PROMPT >>
Only certain lines below are wanted: those starting at the line containing "Source code" and ending at the line containing "Occasionally, a second", both included, each retyped exactly.

= = = =

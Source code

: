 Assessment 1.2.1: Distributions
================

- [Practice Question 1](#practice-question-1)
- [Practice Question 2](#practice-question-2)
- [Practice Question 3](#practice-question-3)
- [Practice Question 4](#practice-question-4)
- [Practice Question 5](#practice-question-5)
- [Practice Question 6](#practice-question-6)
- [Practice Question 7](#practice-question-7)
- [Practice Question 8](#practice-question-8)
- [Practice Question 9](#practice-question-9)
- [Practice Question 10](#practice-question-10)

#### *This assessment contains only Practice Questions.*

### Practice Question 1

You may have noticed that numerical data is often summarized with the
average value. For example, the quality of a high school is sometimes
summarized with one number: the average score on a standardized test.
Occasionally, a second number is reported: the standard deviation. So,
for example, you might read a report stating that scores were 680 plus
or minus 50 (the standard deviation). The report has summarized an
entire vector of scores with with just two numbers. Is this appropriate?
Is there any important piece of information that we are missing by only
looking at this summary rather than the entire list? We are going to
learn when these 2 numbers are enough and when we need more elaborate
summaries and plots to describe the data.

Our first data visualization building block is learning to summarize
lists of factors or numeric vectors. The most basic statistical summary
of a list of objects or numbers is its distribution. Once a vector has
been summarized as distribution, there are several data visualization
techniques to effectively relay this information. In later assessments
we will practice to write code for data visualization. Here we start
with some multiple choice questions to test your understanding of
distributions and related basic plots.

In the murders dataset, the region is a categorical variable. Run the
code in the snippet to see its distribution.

= = = =

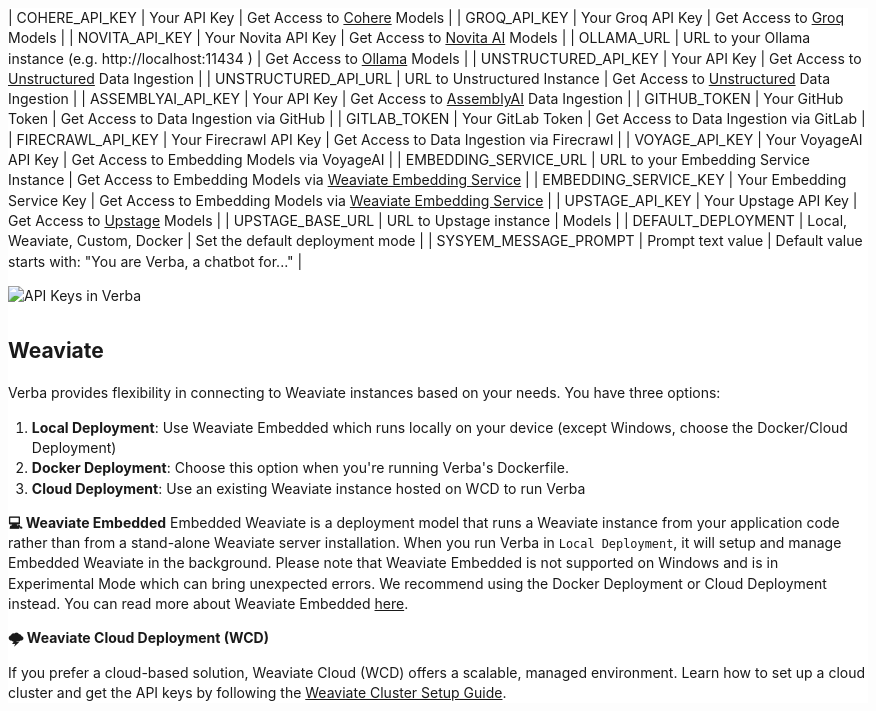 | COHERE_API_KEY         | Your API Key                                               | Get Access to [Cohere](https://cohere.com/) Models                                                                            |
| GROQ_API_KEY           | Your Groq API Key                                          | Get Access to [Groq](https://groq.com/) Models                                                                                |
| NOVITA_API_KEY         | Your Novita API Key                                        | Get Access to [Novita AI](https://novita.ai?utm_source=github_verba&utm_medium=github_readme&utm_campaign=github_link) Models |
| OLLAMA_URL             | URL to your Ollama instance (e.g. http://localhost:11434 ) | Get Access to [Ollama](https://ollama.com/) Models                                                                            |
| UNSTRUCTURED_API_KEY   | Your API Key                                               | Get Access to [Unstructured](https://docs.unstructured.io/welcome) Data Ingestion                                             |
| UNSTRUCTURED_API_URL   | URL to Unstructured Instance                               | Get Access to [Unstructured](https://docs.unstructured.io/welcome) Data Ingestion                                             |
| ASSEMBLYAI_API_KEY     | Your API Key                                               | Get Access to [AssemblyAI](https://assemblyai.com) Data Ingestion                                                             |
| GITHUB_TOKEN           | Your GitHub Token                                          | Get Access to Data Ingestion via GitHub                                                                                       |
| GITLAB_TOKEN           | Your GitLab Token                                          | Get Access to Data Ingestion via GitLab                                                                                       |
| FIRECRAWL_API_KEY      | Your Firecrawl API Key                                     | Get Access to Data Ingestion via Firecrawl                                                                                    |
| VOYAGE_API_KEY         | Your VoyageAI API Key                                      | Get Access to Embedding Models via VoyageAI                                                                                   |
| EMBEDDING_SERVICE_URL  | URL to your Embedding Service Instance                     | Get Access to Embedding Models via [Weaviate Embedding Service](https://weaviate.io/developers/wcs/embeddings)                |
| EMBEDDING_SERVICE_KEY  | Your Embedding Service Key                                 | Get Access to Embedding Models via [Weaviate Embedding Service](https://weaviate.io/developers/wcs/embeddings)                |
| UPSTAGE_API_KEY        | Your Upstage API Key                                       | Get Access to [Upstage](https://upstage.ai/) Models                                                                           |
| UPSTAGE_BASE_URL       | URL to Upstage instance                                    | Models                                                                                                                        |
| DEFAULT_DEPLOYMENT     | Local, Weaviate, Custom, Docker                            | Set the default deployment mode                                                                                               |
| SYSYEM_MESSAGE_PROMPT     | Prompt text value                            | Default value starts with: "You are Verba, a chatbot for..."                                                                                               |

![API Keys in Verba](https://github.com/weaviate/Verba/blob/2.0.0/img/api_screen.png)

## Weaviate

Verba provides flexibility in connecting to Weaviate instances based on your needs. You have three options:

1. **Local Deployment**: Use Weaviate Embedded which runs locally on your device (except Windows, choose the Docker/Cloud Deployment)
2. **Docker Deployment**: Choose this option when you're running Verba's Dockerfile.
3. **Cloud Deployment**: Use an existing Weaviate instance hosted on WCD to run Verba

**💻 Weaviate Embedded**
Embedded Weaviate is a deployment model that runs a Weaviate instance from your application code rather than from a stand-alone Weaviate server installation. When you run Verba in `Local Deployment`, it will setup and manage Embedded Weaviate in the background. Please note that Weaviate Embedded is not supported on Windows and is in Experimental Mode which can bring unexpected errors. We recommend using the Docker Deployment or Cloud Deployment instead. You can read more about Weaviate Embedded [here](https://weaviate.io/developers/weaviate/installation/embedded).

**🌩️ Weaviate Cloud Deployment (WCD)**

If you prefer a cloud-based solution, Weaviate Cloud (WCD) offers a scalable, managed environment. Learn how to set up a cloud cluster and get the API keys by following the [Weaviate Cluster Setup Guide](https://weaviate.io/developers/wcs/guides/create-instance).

= = = =

EXERCISE ANSWER >>
Source code

: Assessment 1.2.1: Distributions
================

- [Practice Question 1](#practice-question-1)
- [Practice Question 2](#practice-question-2)
- [Practice Question 3](#practice-question-3)
- [Practice Question 4](#practice-question-4)
- [Practice Question 5](#practice-question-5)
- [Practice Question 6](#practice-question-6)
- [Practice Question 7](#practice-question-7)
- [Practice Question 8](#practice-question-8)
- [Practice Question 9](#practice-question-9)
- [Practice Question 10](#practice-question-10)

#### *This assessment contains only Practice Questions.*

### Practice Question 1

You may have noticed that numerical data is often summarized with the
average value. For example, the quality of a high school is sometimes
summarized with one number: the average score on a standardized test.
Occasionally, a second number is reported: the standard deviation. So,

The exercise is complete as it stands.